Charleston Gazette-Mail

The natural gas industry’s controversial bill to help it force drilling on unwilling land or mineral owners was declared dead for the session late Tuesday night.

House leaders decided not to put the Senate-passed measure on the agenda for the Committee on Energy, citing the limited time left in the session and inability to build a consensus of support for the legislation among either Republicans or Democrats.

“I would say it’s dead for this session,” said House Energy Chairman Bill Anderson, R-Wood. “It didn’t have a pathway forward.”

Earlier, Anderson had given supporters of Senate Bill 576 hope — and time to try to gather more votes — when he indicated it was possible House Speaker Tim Armstead, R-Kanawha, would opt for a late-night committee meeting Tuesday or a last-ditch meeting today to try to get the bill reported to the floor in time to be read on three consecutive days and voted on before the legislative session ends at midnight Saturday.

But when Tuesday evening’s floor session was wrapping up, and committee chairs were standing to announce meetings Tuesday night or today, Anderson remained in his chair and made no such announcement for the Energy panel.
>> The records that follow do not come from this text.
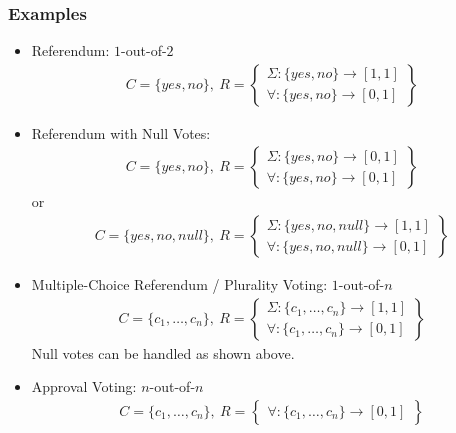 \documentclass[bibtotoc,halfparskip,oneside]{scrreprt}
\begin{document}
\subsubsection{Examples}

\begin{itemize}
\item Referendum: $1$-out-of-$2$
\begin{align*}
	C=\{yes,no\},~ 
	R=\left\{\begin{aligned}\Sigma:\{yes,no\}\rightarrow[1,1] \\ \forall:\{yes,no\}\rightarrow[0,1]\end{aligned}\right\}
\end{align*}

\item Referendum with Null Votes:
\begin{align*}
	C=\{yes,no\},~
	R=\left\{\begin{aligned}\Sigma:\{yes,no\}\rightarrow[0,1] \\ \forall:\{yes,no\}\rightarrow[0,1]\end{aligned}\right\}
\end{align*}
or
\begin{align*}
	C=\{yes,no,null\},~ 
	R=\left\{\begin{aligned}\Sigma:\{yes,no,null\}\rightarrow[1,1] \\ \forall:\{yes,no,null\}\rightarrow[0,1]\end{aligned}\right\}
\end{align*}

\item Multiple-Choice Referendum / Plurality Voting: $1$-out-of-$n$
\begin{align*}
	C=\{c_1,\ldots,c_n\},~ 
	R=\left\{\begin{aligned}\Sigma:\{c_1,\ldots,c_n\}\rightarrow[1,1] \\ \forall:\{c_1,\ldots,c_n\}\rightarrow[0,1]\end{aligned}\right\}
\end{align*}
Null votes can be handled as shown above.

\item Approval Voting: $n$-out-of-$n$ 
\begin{align*}
	C=\{c_1,\ldots,c_n\},~ 
	R=\left\{\begin{aligned}\forall:\{c_1,\ldots,c_n\}\rightarrow[0,1]\end{aligned}\right\}
\end{align*}


\end{itemize}
\end{document}
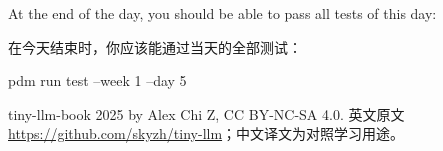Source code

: \documentclass[11pt,a4paper]{article}
\newenvironment{zhpar}{%
  \par\smallskip\begingroup\color{zhcolor}\small\ignorespaces%
}{\endgroup\par\smallskip}
\begin{document}
At the end of the day, you should be able to pass all tests of this day:

\begin{zhpar}
在今天结束时，你应该能通过当天的全部测试：
\end{zhpar}
\begin{codeblock}
pdm run test --week 1 --day 5
\end{codeblock}

\vspace{1em}\begin{center}\small\sffamily tiny-llm-book \textcopyright{} 2025 by Alex Chi Z, CC BY-NC-SA 4.0. 英文原文 \url{https://github.com/skyzh/tiny-llm}；中文译文为对照学习用途。\end{center}
\end{document}
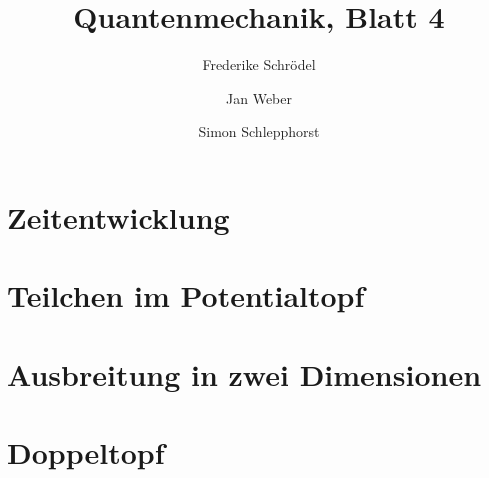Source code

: \documentclass[11pt, ngerman, fleqn, DIV=15, headinclude]{scrartcl}
\title{Quantenmechanik, Blatt 4}
\author{
    Frederike Schrödel \and Jan Weber \and Simon Schlepphorst
}
\begin{document}
\maketitle

\section{Zeitentwicklung}

\section{Teilchen im Potentialtopf}

\section{Ausbreitung in zwei Dimensionen}

\section{Doppeltopf}
\end{document}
Several natural gas company lobbyists, watching from the gallery and gathered outside the Chamber, declined to comment.

The drilling bill, the top priority this session for the state’s natural gas industry, contains a “co-tenancy” provision that allows drilling over the objections of a co-owner of mineral rights, unless that co-owner controls at least 25 percent of the mineral rights. In a separate section for what proponents call “joint development,” or lease integration, the bill allows companies to force adjacent gas reserves into pools modern horizontal drilling through older leases, written when that technology wasn’t used, unless those older leases somehow specifically prohibited the practice.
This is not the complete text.